Esas tres grandes cuestiones: muerte, injusticia y utopía, marcan la vida y la historia humanas, y claman por alguna razón positiva que permita creer que la esperanza no es un mero voluntarismo ciego que va sembrando la vida de mil promesas falsas. La grandeza de las declaraciones de Sartre proviene precisamente de la fe en que resistir a esa dinámica degradante era cosa de «justicia», y que había que «mantener la esperanza». Porque rendirse de antemano ante la evidencia de que esas cuestiones no tienen solución, acaba por significar, de un lado, el embrutecimiento personal, y del otro la degradación de la sociedad humana en un amasijo todavía más miserable. O con otras palabras: la resistencia a esa triple ley no prueba que no sea verdadera. Lo que muestra es que es inaceptable.
¿Es demasiado pesimista esa descripción de nuestro contexto humano? ¿No sigue siendo posible prescindir de él y vivir «relativamente bien»? Permítaseme aún un par de pinceladas para precisarlo más.
La muerte acaba teniendo la última palabra. Lo decisivo no es morir sino saber que se ha de morir. El problema no es cómo la muerte influirá cuando venga (y ya no estaré yo) sino cómo influye ahora que sé que ha de venir. Y el olvido de ello es también una manera de influir. Porque la reacción de «para cuatro días que vamos a vivir…», suele ser la que más invita a cerrar los ojos ante los demás, y a abrirlos solo para uno mismo.

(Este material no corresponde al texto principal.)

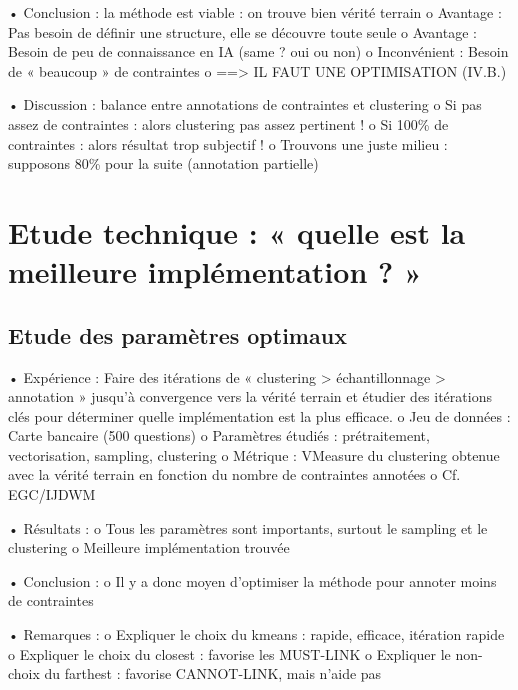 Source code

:         •	Conclusion : la méthode est viable : on trouve bien vérité terrain
            o	Avantage : Pas besoin de définir une structure, elle se découvre toute seule
            o	Avantage : Besoin de peu de connaissance en IA (same ? oui ou non)
            o	Inconvénient : Besoin de « beaucoup » de contraintes
            o	==> IL FAUT UNE OPTIMISATION (IV.B.)

        •	Discussion : balance entre annotations de contraintes et clustering
            o	Si pas assez de contraintes : alors clustering pas assez pertinent !
            o	Si 100\% de contraintes : alors résultat trop subjectif !
            o	Trouvons une juste milieu : supposons 80\% pour la suite (annotation partielle)

    
    \section{Etude technique : « quelle est la meilleure implémentation ? »}

        \subsection{Etude des paramètres optimaux}

        •	Expérience : Faire des itérations de « clustering > échantillonnage > annotation » jusqu’à convergence vers la vérité terrain et étudier des itérations clés pour déterminer quelle implémentation est la plus efficace.
            o	Jeu de données : Carte bancaire (500 questions)
            o	Paramètres étudiés : prétraitement, vectorisation, sampling, clustering
            o	Métrique : VMeasure du clustering obtenue avec la vérité terrain en fonction du nombre de contraintes annotées
            o	Cf. EGC/IJDWM

        •	Résultats :
            o	Tous les paramètres sont importants, surtout le sampling et le clustering
            o	Meilleure implémentation trouvée

        •	Conclusion :
            o	Il y a donc moyen d’optimiser la méthode pour annoter moins de contraintes

        •	Remarques :
            o	Expliquer le choix du kmeans : rapide, efficace, itération rapide
            o	Expliquer le choix du closest : favorise les MUST-LINK
            o	Expliquer le non-choix du farthest : favorise CANNOT-LINK, mais n'aide pas

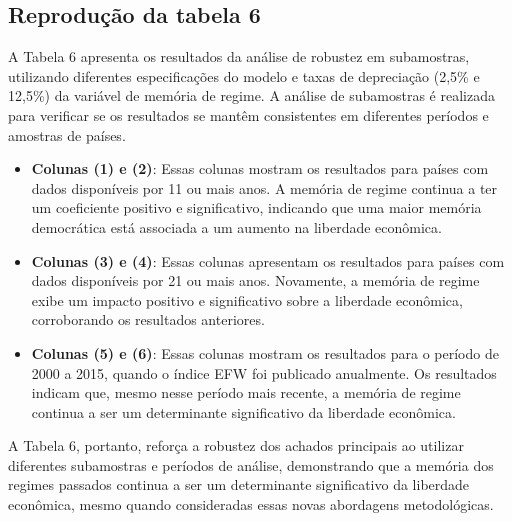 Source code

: 	\subsection{Reprodução da tabela 6}


A Tabela 6 apresenta os resultados da análise de robustez em subamostras, utilizando diferentes especificações do modelo e taxas de depreciação (2,5\% e 12,5\%) da variável de memória de regime. A análise de subamostras é realizada para verificar se os resultados se mantêm consistentes em diferentes períodos e amostras de países.

\begin{itemize}
    \item \textbf{Colunas (1) e (2)}: Essas colunas mostram os resultados para países com dados disponíveis por 11 ou mais anos. A memória de regime continua a ter um coeficiente positivo e significativo, indicando que uma maior memória democrática está associada a um aumento na liberdade econômica.
    \item \textbf{Colunas (3) e (4)}: Essas colunas apresentam os resultados para países com dados disponíveis por 21 ou mais anos. Novamente, a memória de regime exibe um impacto positivo e significativo sobre a liberdade econômica, corroborando os resultados anteriores.
    \item \textbf{Colunas (5) e (6)}: Essas colunas mostram os resultados para o período de 2000 a 2015, quando o índice EFW foi publicado anualmente. Os resultados indicam que, mesmo nesse período mais recente, a memória de regime continua a ser um determinante significativo da liberdade econômica.
\end{itemize}

A Tabela 6, portanto, reforça a robustez dos achados principais ao utilizar diferentes subamostras e períodos de análise, demonstrando que a memória dos regimes passados continua a ser um determinante significativo da liberdade econômica, mesmo quando consideradas essas novas abordagens metodológicas.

La historia la escriben siempre los vencedores. Los vencedores dan por sentado que su causa era la justa y que, con ellos, triunfó la justicia. Pero suelen esconder no solo la parcialidad de su posible causa justa, sino los medios injustos y crueles que son imprescindibles para que triunfe cualquier causa, y que acaban por desautorizarla. La patética imagen del presidente Aznar, defendiendo casi a gritos su colaboración con la barbarie con la OTAN en Kosovo porque «había sido un éxito» (mientras el criminal Milosevic sigue en pie, el país, que, como tal, no era culpable ha quedado destruido y los odios han alcanzado niveles quizá ya incurables), me parece una imagen de humanidad universal, y no simplemente el ridículo de un personaje particular.
Y, al final, la realidad se impone. Recordemos la trayectoria de tantos amores eternos que acaban escribiendo guiones para películas como American beauty. Evoquemos la decepción de tantas ilusiones profesionales juveniles. Recordemos aquel ministro que exhortaba a los jóvenes a que no cometieran errores como él, que había sido comunista en su juventud, hasta que luego encontró su verdadero progreso… Recordemos también la frase de T. Adorno –que volveremos a encontrar– sobre la necesidad de mirar las cosas «desde la utopía», si es que queremos pensar bien. La utopía es una imposible ansia humana de plenitud. Cuando se abandona ese punto de mira, se imposibilita toda crítica (salvo aquella que sirve para insultar al adversario y medrar frente a él), y se cae en la canonización del estado de cosas.